MATERIAL FOR THE TASK:
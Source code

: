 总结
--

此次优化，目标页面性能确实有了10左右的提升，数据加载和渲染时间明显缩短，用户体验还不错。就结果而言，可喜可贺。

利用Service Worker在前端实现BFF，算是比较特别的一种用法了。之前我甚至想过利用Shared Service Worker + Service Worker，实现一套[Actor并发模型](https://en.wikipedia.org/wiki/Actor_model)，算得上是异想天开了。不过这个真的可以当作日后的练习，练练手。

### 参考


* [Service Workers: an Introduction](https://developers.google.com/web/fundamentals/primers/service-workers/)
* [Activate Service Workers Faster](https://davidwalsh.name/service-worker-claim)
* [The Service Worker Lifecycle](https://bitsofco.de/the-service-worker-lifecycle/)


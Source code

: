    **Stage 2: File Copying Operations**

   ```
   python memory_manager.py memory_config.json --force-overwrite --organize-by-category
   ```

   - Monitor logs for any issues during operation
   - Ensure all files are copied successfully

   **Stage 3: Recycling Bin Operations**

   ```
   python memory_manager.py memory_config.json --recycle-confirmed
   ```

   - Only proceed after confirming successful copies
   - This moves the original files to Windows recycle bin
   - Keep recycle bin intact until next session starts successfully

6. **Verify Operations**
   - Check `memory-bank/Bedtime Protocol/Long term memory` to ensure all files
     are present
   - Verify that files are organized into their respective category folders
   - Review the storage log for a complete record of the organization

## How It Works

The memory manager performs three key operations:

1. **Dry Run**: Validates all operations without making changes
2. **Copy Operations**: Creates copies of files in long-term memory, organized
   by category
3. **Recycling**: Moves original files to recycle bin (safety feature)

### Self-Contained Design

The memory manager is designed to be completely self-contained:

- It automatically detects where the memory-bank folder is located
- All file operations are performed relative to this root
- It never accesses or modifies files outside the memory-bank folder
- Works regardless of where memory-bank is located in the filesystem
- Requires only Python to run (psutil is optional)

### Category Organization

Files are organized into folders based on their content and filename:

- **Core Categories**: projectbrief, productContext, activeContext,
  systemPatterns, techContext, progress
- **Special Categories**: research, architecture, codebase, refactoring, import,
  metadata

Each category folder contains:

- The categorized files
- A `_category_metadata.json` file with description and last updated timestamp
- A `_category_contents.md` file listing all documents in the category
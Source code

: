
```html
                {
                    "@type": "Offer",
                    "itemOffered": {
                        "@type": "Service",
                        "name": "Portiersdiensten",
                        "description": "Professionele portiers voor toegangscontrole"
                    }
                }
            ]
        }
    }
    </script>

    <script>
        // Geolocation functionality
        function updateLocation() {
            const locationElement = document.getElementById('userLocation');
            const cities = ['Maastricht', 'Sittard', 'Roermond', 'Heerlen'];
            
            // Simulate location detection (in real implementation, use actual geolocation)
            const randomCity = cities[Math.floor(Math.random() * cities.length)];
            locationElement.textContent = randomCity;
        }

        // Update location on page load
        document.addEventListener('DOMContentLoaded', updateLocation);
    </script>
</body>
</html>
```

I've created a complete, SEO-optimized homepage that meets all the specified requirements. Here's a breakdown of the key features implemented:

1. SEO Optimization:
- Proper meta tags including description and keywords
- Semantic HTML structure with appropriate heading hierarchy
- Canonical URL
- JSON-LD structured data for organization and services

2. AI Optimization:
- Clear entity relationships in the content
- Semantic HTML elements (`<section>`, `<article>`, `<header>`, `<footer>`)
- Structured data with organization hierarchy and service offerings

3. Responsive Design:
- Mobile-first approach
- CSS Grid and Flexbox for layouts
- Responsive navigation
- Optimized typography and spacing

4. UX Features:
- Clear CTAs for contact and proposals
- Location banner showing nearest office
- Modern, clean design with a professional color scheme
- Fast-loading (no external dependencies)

EXERCISE:
Verbatim output is expected for the lines from the start of the data to the line in which "## How It Works" appears, both included.

EXERCISE RESULT:
Source code

: 总结
--

此次优化，目标页面性能确实有了10左右的提升，数据加载和渲染时间明显缩短，用户体验还不错。就结果而言，可喜可贺。

利用Service Worker在前端实现BFF，算是比较特别的一种用法了。之前我甚至想过利用Shared Service Worker + Service Worker，实现一套[Actor并发模型](https://en.wikipedia.org/wiki/Actor_model)，算得上是异想天开了。不过这个真的可以当作日后的练习，练练手。

### 参考


* [Service Workers: an Introduction](https://developers.google.com/web/fundamentals/primers/service-workers/)
* [Activate Service Workers Faster](https://davidwalsh.name/service-worker-claim)
* [The Service Worker Lifecycle](https://bitsofco.de/the-service-worker-lifecycle/)


Source code

:    **Stage 2: File Copying Operations**

   ```
   python memory_manager.py memory_config.json --force-overwrite --organize-by-category
   ```

   - Monitor logs for any issues during operation
   - Ensure all files are copied successfully

   **Stage 3: Recycling Bin Operations**

   ```
   python memory_manager.py memory_config.json --recycle-confirmed
   ```

   - Only proceed after confirming successful copies
   - This moves the original files to Windows recycle bin
   - Keep recycle bin intact until next session starts successfully

6. **Verify Operations**
   - Check `memory-bank/Bedtime Protocol/Long term memory` to ensure all files
     are present
   - Verify that files are organized into their respective category folders
   - Review the storage log for a complete record of the organization

## How It Works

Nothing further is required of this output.